*** Input records Section Begins ***
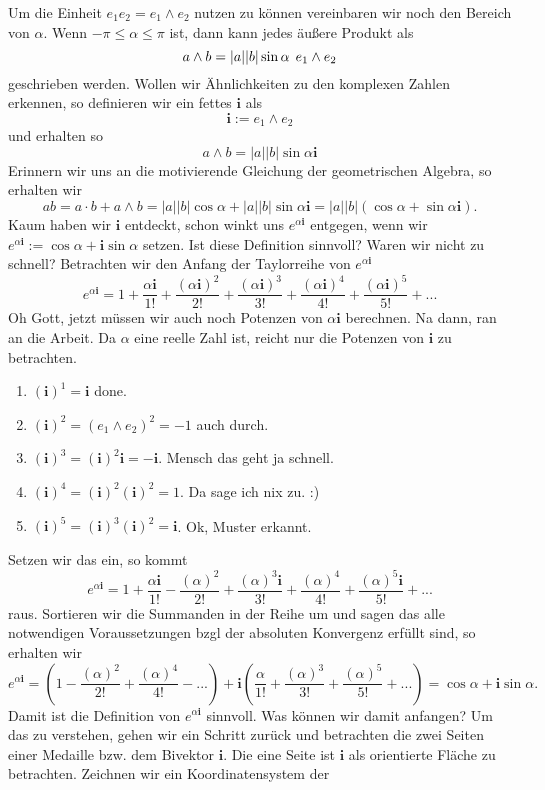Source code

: \documentclass[fleqn]{scrartcl}
\numberwithin{equation}{section}
\def\*#1{\mathbf{#1}}
\begin{document}
Um die Einheit $e_1e_2 = e_1\wedge e_2$ nutzen zu können vereinbaren wir noch
den Bereich von $\alpha$. Wenn $-\pi\leq\alpha\leq\pi$ ist, dann kann jedes
äußere Produkt als
\[a\wedge b= |a||b|\sin\alpha \hspace{1ex} e_1\wedge e_2\]
geschrieben werden. Wollen wir Ähnlichkeiten zu den komplexen Zahlen erkennen,
so definieren wir ein fettes $\*i$ als
\[\*i:= e_1\wedge e_2\]
und erhalten so
\[a\wedge b= |a||b|\sin\alpha\*i\]
Erinnern wir uns an die motivierende Gleichung der geometrischen Algebra, so
erhalten wir
\[ab=a\cdot b + a\wedge b = |a||b|\cos\alpha + |a||b|\sin\alpha\*i =
|a||b|(\cos\alpha + \sin\alpha\*i).\]
Kaum haben wir $\*i$ entdeckt, schon winkt uns $e^{\alpha\*i}$ entgegen, wenn
wir $e^{\alpha\*i} := \cos\alpha + \*i\sin\alpha$ setzen. Ist diese Definition
sinnvoll? Waren wir nicht zu schnell? Betrachten wir den Anfang der
Taylorreihe von $e^{\alpha\*i}$
\[e^{\alpha\*i}=1+\frac{\alpha\*i}{1!}+\frac{(\alpha\*i)^2}{2!}
+\frac{(\alpha\*i)^3}{3!}+\frac{(\alpha\*i)^4}{4!}+\frac{(\alpha\*i)^5}{5!}+ ...\]
Oh Gott, jetzt müssen wir auch noch Potenzen von $\alpha\*i$ berechnen. Na
dann, ran an die Arbeit. Da $\alpha$ eine reelle Zahl ist, reicht nur die
Potenzen von $\*i$ zu betrachten.
\begin{enumerate}
    \item $(\*i)^1=\*i$ done.
    \item $(\*i)^2=(e_1\wedge e_2)^2=-1$ auch durch.
    \item $(\*i)^3 = (\*i)^2\*i = -\*i$. Mensch das geht ja schnell.
    \item $(\*i)^4=(\*i)^2(\*i)^2=1$. Da sage ich nix zu. :)
    \item $(\*i)^5=(\*i)^3(\*i)^2=\*i$. Ok, Muster erkannt.
\end{enumerate}
Setzen wir das ein, so kommt
\[e^{\alpha\*i}=1+\frac{\alpha\*i}{1!}-\frac{(\alpha)^2}{2!}
+\frac{(\alpha)^3\*i}{3!}+\frac{(\alpha)^4}{4!}+\frac{(\alpha)^5\*i}{5!}+ ...\]
raus. Sortieren wir die Summanden in der Reihe um und sagen das alle
notwendigen Voraussetzungen bzgl der absoluten Konvergenz erfüllt sind, so
erhalten wir
\[e^{\alpha\*i}=\left(1-\frac{(\alpha)^2}{2!}+\frac{(\alpha)^4}{4!}-...\right)
+\*i\left(\frac{\alpha}{1!}+\frac{(\alpha)^3}{3!}+\frac{(\alpha)^5}{5!}+
...\right)=\cos\alpha+\*i\sin\alpha.\]
Damit ist die Definition von $e^{\alpha\*i}$ sinnvoll. Was können wir damit
anfangen? Um das zu verstehen, gehen wir ein Schritt zurück und betrachten die
zwei Seiten einer Medaille bzw. dem Bivektor $\*i$. Die eine Seite ist $\*i$
als orientierte Fläche zu betrachten. Zeichnen wir ein Koordinatensystem der
\end{document}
*** Input records Section Ends ***
▸ **The problem**: Would you count the lines in the data that contain the word "frac" and state only the number?

▸ **Result of this task**: 6